Por Fabiola Martínez
A los primeros días de frío comenzaron los arreglos para esperar el invierno. Un día entre semana, posterior a la primera nevada, en la universidad se nos dio la instrucción de no ir a clases el día sábado, -durante toda mi estancia en la URSS, las clases se tomaban de lunes a sábado en horario completo-, en lugar de clases, requeríamos estar listos, todos, a las 9 de la mañana en nuestra residencia para ayudar en una tarea tradicional llamada subbotnik.
Los maestros encargados del orden de la residencia hablaron con los y las soviéticas que convivían con extranjeros para saber si ya contaban con el material necesario para el subbotnik, ¿en qué consistía?, ¿por qué tanta disciplina?

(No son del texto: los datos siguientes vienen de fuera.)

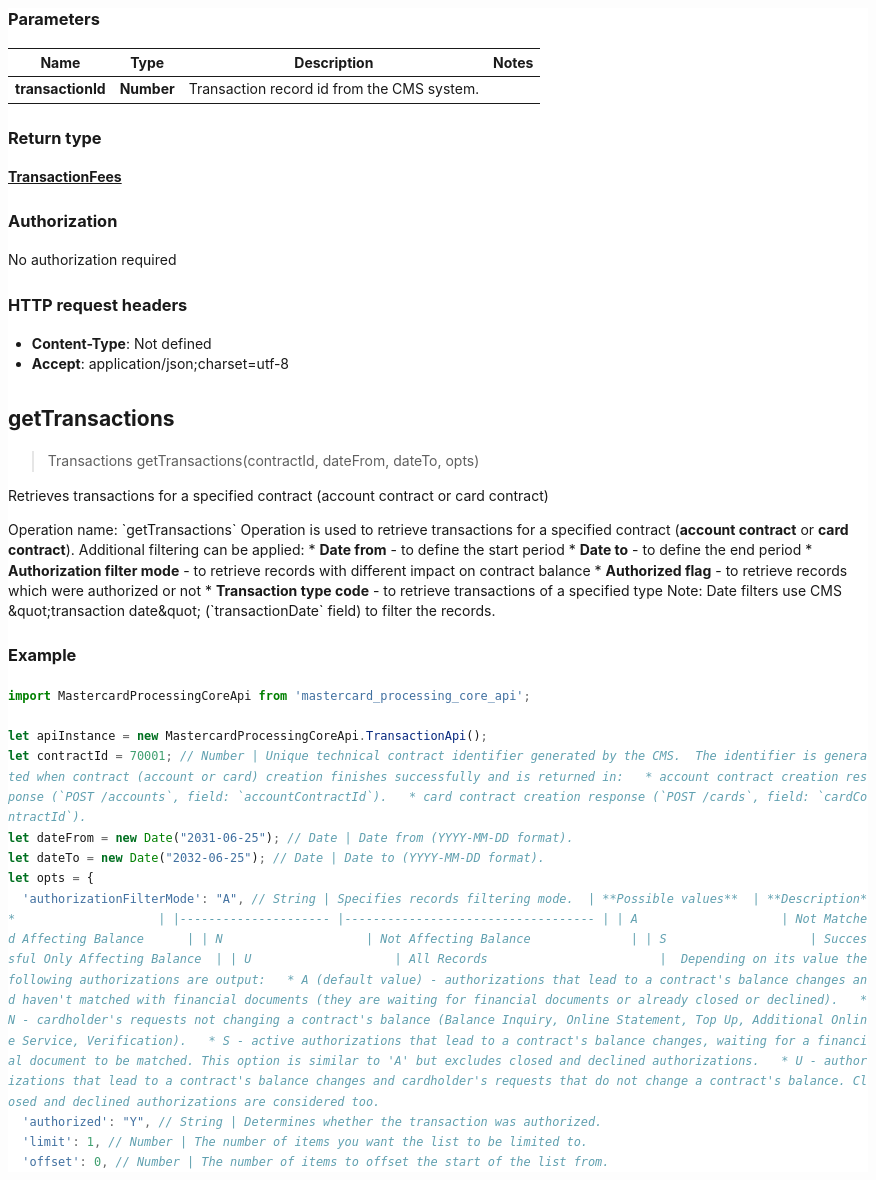 ### Parameters


Name | Type | Description  | Notes
------------- | ------------- | ------------- | -------------
 **transactionId** | **Number**| Transaction record id from the CMS system.  | 

### Return type

[**TransactionFees**](TransactionFees.md)

### Authorization

No authorization required

### HTTP request headers

- **Content-Type**: Not defined
- **Accept**: application/json;charset=utf-8


## getTransactions

> Transactions getTransactions(contractId, dateFrom, dateTo, opts)

Retrieves transactions for a specified contract (account contract or card contract)

Operation name: &#x60;getTransactions&#x60;  Operation is used to retrieve transactions for a specified contract (**account contract** or **card contract**).  Additional filtering can be applied:   * **Date from** - to define the start period   * **Date to** - to define the end period   * **Authorization filter mode** - to retrieve records with different impact on contract balance   * **Authorized flag** - to retrieve records which were authorized or not   * **Transaction type code** - to retrieve transactions of a specified type  Note: Date filters use CMS \&quot;transaction date\&quot; (&#x60;transactionDate&#x60; field) to filter the records. 

### Example

```javascript
import MastercardProcessingCoreApi from 'mastercard_processing_core_api';

let apiInstance = new MastercardProcessingCoreApi.TransactionApi();
let contractId = 70001; // Number | Unique technical contract identifier generated by the CMS.  The identifier is generated when contract (account or card) creation finishes successfully and is returned in:   * account contract creation response (`POST /accounts`, field: `accountContractId`).   * card contract creation response (`POST /cards`, field: `cardContractId`). 
let dateFrom = new Date("2031-06-25"); // Date | Date from (YYYY-MM-DD format). 
let dateTo = new Date("2032-06-25"); // Date | Date to (YYYY-MM-DD format). 
let opts = {
  'authorizationFilterMode': "A", // String | Specifies records filtering mode.  | **Possible values**  | **Description**                    | |--------------------- |----------------------------------- | | A                    | Not Matched Affecting Balance      | | N                    | Not Affecting Balance              | | S                    | Successful Only Affecting Balance  | | U                    | All Records                        |  Depending on its value the following authorizations are output:   * A (default value) - authorizations that lead to a contract's balance changes and haven't matched with financial documents (they are waiting for financial documents or already closed or declined).   * N - cardholder's requests not changing a contract's balance (Balance Inquiry, Online Statement, Top Up, Additional Online Service, Verification).   * S - active authorizations that lead to a contract's balance changes, waiting for a financial document to be matched. This option is similar to 'A' but excludes closed and declined authorizations.   * U - authorizations that lead to a contract's balance changes and cardholder's requests that do not change a contract's balance. Closed and declined authorizations are considered too. 
  'authorized': "Y", // String | Determines whether the transaction was authorized. 
  'limit': 1, // Number | The number of items you want the list to be limited to. 
  'offset': 0, // Number | The number of items to offset the start of the list from. 
```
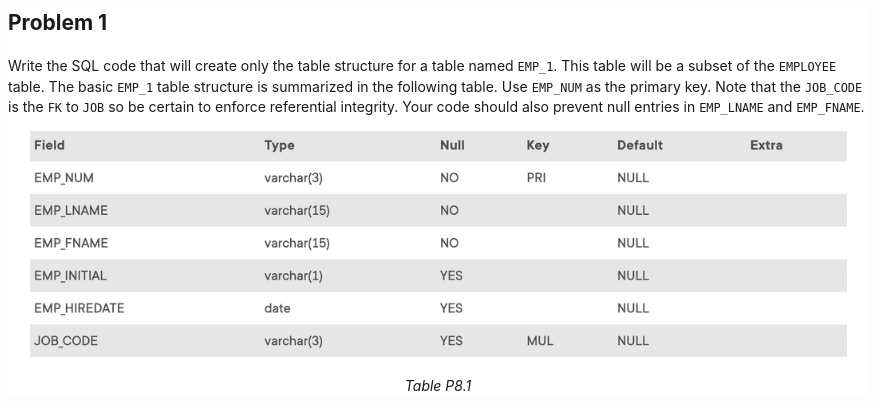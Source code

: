 ## Problem 1

Write the SQL code that will create only the table structure for a table named `EMP_1`. This table will be a subset of the `EMPLOYEE` table. The basic `EMP_1` table structure is summarized in the following table. Use `EMP_NUM` as the primary key. Note that the `JOB_CODE` is the `FK` to `JOB` so be certain to enforce referential integrity. Your code should also prevent null entries in `EMP_LNAME` and `EMP_FNAME`.

<p align='center'>
<img src='../assets/HP3NSfjNRjiGJLqCLKDA.png' width='95%' alt='Table P8.1' />
</p>
<p style="font-style: italic" align="center">Table P8.1</p>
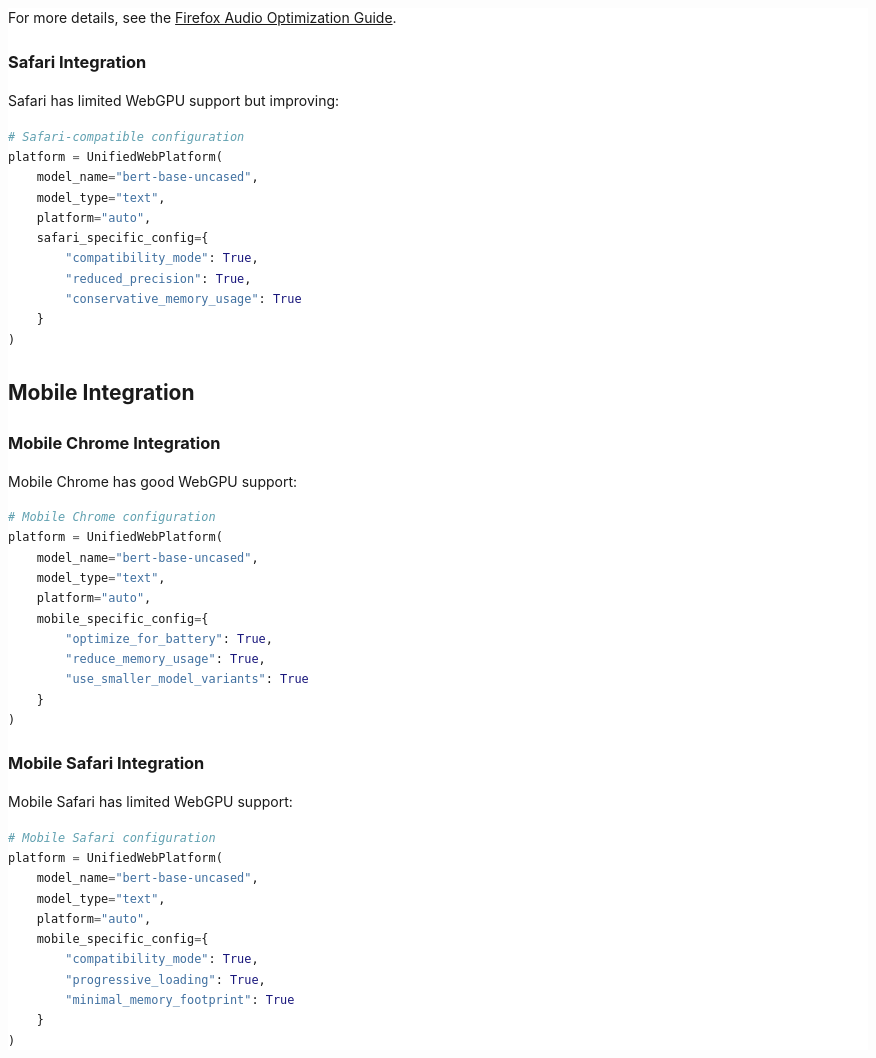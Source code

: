 For more details, see the [Firefox Audio Optimization Guide](WEB_PLATFORM_FIREFOX_AUDIO_GUIDE.md).

### Safari Integration

Safari has limited WebGPU support but improving:

```python
# Safari-compatible configuration
platform = UnifiedWebPlatform(
    model_name="bert-base-uncased",
    model_type="text",
    platform="auto",
    safari_specific_config={
        "compatibility_mode": True,
        "reduced_precision": True,
        "conservative_memory_usage": True
    }
)
```

## Mobile Integration

### Mobile Chrome Integration

Mobile Chrome has good WebGPU support:

```python
# Mobile Chrome configuration
platform = UnifiedWebPlatform(
    model_name="bert-base-uncased",
    model_type="text",
    platform="auto",
    mobile_specific_config={
        "optimize_for_battery": True,
        "reduce_memory_usage": True,
        "use_smaller_model_variants": True
    }
)
```

### Mobile Safari Integration

Mobile Safari has limited WebGPU support:

```python
# Mobile Safari configuration
platform = UnifiedWebPlatform(
    model_name="bert-base-uncased",
    model_type="text",
    platform="auto",
    mobile_specific_config={
        "compatibility_mode": True,
        "progressive_loading": True,
        "minimal_memory_footprint": True
    }
)
```
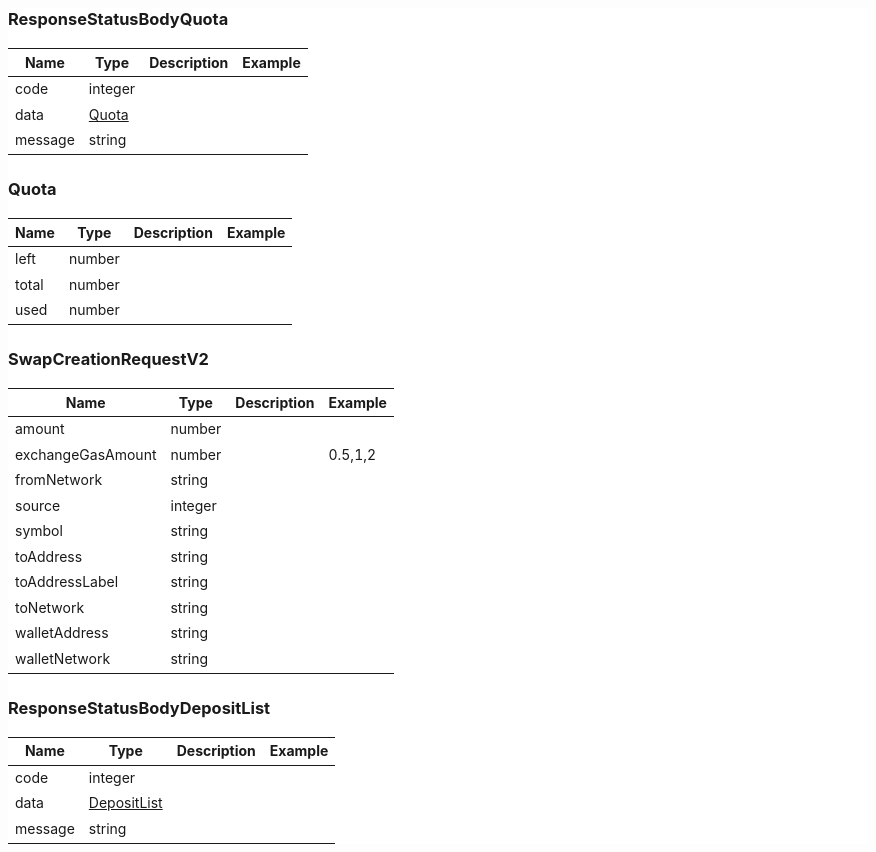 ### ResponseStatusBodyQuota

| Name | Type | Description | Example |
| ---- | ---- | ----------- | ------- |
| code | integer |  |  |
| data | [Quota](#quota) |  |  |
| message | string |  |  |

### Quota

| Name | Type | Description | Example |
| ---- | ---- | ----------- | ------- |
| left | number |  |  |
| total | number |  |  |
| used | number |  |  |

### SwapCreationRequestV2

| Name | Type | Description | Example |
| ---- | ---- | ----------- | ------- |
| amount | number |  |  |
| exchangeGasAmount | number |  | 0.5,1,2 |
| fromNetwork | string |  |  |
| source | integer |  |  |
| symbol | string |  |  |
| toAddress | string |  |  |
| toAddressLabel | string |  |  |
| toNetwork | string |  |  |
| walletAddress | string |  |  |
| walletNetwork | string |  |  |

### ResponseStatusBodyDepositList

| Name | Type | Description | Example |
| ---- | ---- | ----------- | ------- |
| code | integer |  |  |
| data | [DepositList](#depositlist) |  |  |
| message | string |  |  |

Lila y Natasha, hablando mitad ruso mitad ucraniano, nos explicaron que la labor consistía en limpiar las ventanas y sellarlas para la temporada invernal. Las ventanas de las habitaciones y las puertas principales de la residencia eran dobles y hasta ese momento entendí por qué.
Luego de limpiar a conciencia la ventana y de paso la habitación, Lila y Natasha colocaron un termómetro en la ventana y se aseguraron de colocar un par de clavos. Luego Lila me dio algo parecido a una estopa con la que debía rellenar todos los espacios que hubieren entre la ventana y la pared. Cuando todo estuvo listo, por encima del relleno se pasaba una especie de cinta adhesiva.
Mis compañeras soviéticas me indicaron guardar toda la ropa de verano y colocarla sobre la cama, luego juntas fuimos a la cámara de seguridad y saqué mi maleta. Ya en el cuarto saqué las gorras suéteres, guantes y bufandas que mamá había puesto en mi equipaje, en su lugar metí toda la ropita ligera. Después regresé a la cámara de seguridad y guardé la maleta.
Toda la residencia estaba en movimiento, fue una jornada amena y hasta juguetona. Pero todo ese candor quedó atrás cuando en poco tiempo comenzaron a dominar las temperaturas bajo cero, también se fue la risa cuando el día se acortó tanto, que estaba oscuro a las 5 pm y cerca de las 8 am comenzaba a salir la luz de sol.
Lila comenzó a tener una rutina matutina algo extraña para mí porque, luego de levantarse veía el termómetro y se arreglaba para ir a la universidad, lo recuerdo porque ella, viendo mi pereza, se dio a la tarea de levantarme para que no perdiera clases.
Así, cuando el frío se instaló comencé a odiar cada mañana. Mi salida debía ser a las 7:15 am, cuando más, así que respirar el aire helado a esa hora equivalía a sentir en mi garganta y en mi nariz un montón de cuchillos clavados...
Fiel a las costumbres de mi pueblo y de mi país, comencé a salir de la residencia tapándome la garganta y la nariz, pero mis amigas soviéticas me indicaban que no lo hiciera, que mi organismo debía adaptarse por sí mismo a ese cambio. Con todo el dolor de mi corazón obedecí sus indicaciones, finalmente, ¿qué sabía yo del invierno?
Uno de mis recuerdos más gratos de la época de frío permanente fue ver a las madres sacar a sus hijos a pasear como si fuese un día cualquiera, eso sí, la cabeza de los niños siempre estaba cubierta, primero por un paño de algodón, luego por la gorra. También era bello ver a esos bebés, en sus carriolas como de la época de los 50, cubiertos de su cuerpo y protegidos por un plástico adicional del carrito, pero siempre, siempre, con la cara descubierta.
Durante toda mi estancia, y ya con amigas soviéticas con bebés, me llamaba la atención que, cuando no podían llevar a pasear a los pequeños durante el invierno, los ponían en la terraza, dentro de sus carriolas, como media hora, bien cubiertos por todas partes, excepto la cara.
Apenas hace casi dos años, gracias a mi fabuloso neumólogo, que por casualidad es egresado de la Lumumba, comprendí por qué los soviéticos tenían esa costumbre, al final de cuentas, cada órgano de nuestro cuerpo es sabio y perfecto (si somos sanos de nacimiento), una nariz sana, también sabe lo que debe hacer y lo hace. Así de sencillo.